I remember explaining to my family. "Do you honestly think I'm doing this for fun? That I'm doing this to upset you? Do you honestly think I'm doing this so that people can ridicule me? Do you honestly think I'm doing this for any reason except that I have to to be me." I then went on, "How would you feel if you found that your gender and your body didn't match?"  "What would you do?"

We have to ask ourselves the same questions. We of all people have to be totally honest with ourselves.  It takes time but we have to think through our emotions and were we want to be in life. What can we live with, what can't we.  Some people are content cross dressing either often or on occasion. Some are homosexual and want to have and are very happy with same gender relationships.  Some of us are labelled as TG, we are physically the wrong gender.  In my logic, and I don't expect or want people to agree with me (I simply don't care). I am not homosexual, I am heterosexual, because I like guys; I'm female, a heterosexual relationship is defined as opposite genders desiring each other.

What I present as physically, at the moment is just what I present as. What are humans? If a person is born without arms, legs, whatever are they human?  If a person is born without any intellectual capacity are they human? Damn right they are and their needs and care have to be provided for.  I was born with a healthy but wrong body. I need understanding and care.

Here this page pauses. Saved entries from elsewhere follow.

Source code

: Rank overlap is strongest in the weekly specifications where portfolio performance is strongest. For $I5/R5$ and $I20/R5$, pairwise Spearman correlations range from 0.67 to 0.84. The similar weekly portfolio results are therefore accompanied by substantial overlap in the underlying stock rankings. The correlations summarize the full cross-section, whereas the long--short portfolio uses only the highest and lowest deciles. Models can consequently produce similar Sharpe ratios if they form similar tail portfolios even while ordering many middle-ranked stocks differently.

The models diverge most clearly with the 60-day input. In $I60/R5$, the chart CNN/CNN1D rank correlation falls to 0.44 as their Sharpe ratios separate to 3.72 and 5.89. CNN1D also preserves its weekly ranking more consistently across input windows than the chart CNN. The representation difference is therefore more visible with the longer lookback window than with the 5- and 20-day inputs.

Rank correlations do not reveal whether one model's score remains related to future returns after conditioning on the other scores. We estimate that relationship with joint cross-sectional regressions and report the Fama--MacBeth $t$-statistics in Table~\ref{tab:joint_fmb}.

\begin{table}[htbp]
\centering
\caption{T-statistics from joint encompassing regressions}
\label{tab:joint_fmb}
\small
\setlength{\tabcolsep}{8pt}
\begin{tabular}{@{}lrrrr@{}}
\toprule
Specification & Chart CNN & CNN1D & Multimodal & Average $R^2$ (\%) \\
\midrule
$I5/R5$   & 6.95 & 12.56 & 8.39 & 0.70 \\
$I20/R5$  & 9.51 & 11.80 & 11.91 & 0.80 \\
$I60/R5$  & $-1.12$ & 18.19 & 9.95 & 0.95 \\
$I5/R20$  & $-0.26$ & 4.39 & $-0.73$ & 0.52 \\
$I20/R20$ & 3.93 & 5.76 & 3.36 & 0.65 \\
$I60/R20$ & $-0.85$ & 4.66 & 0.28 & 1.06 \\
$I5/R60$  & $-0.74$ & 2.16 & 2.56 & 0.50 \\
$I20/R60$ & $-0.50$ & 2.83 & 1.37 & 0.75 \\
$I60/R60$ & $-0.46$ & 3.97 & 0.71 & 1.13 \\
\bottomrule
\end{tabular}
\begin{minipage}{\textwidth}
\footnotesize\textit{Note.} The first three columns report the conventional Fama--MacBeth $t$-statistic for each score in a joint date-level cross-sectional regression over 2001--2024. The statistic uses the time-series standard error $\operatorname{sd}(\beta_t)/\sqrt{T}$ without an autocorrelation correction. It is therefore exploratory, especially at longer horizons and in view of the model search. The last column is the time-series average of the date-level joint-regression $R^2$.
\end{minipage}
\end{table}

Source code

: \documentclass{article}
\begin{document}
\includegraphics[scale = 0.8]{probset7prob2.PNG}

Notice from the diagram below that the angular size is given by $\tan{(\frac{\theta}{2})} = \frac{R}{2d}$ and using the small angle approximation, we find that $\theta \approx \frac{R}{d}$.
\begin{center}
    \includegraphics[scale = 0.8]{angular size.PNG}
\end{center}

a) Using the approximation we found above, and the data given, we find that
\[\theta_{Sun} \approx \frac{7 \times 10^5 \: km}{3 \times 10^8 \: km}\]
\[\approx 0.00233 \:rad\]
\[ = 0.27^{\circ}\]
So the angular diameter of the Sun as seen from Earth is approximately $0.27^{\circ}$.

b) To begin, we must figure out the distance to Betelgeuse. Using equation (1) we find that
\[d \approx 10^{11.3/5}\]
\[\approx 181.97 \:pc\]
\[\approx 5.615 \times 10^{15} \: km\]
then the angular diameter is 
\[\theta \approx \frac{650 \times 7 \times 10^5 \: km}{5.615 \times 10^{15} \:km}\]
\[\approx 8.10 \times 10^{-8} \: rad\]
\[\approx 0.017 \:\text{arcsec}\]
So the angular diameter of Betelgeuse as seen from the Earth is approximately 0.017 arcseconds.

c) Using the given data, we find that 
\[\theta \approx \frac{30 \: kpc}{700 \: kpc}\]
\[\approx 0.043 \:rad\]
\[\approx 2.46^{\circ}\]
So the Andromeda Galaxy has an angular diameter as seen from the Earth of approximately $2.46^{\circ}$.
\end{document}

How does this answer your questions?  There is nothing wrong with you and your thoughts. You need to think about what is important to you. Gender dismorphia does not go away. It cannot be 'cured' because it is not a disease.

There is a particularly stupid song going around at the moment. It starts of  "I wish I was born a billionaire so badly...".
Why? All the reasons are selfish. I wish people like you and me and the many people I love and support at Susan's (including the  Queen Bee :-*) were born into happiness and love and normality. We weren't.  So we have to follow through with what we have.


Sorry if I have been negative, or didn't cast the magic wand.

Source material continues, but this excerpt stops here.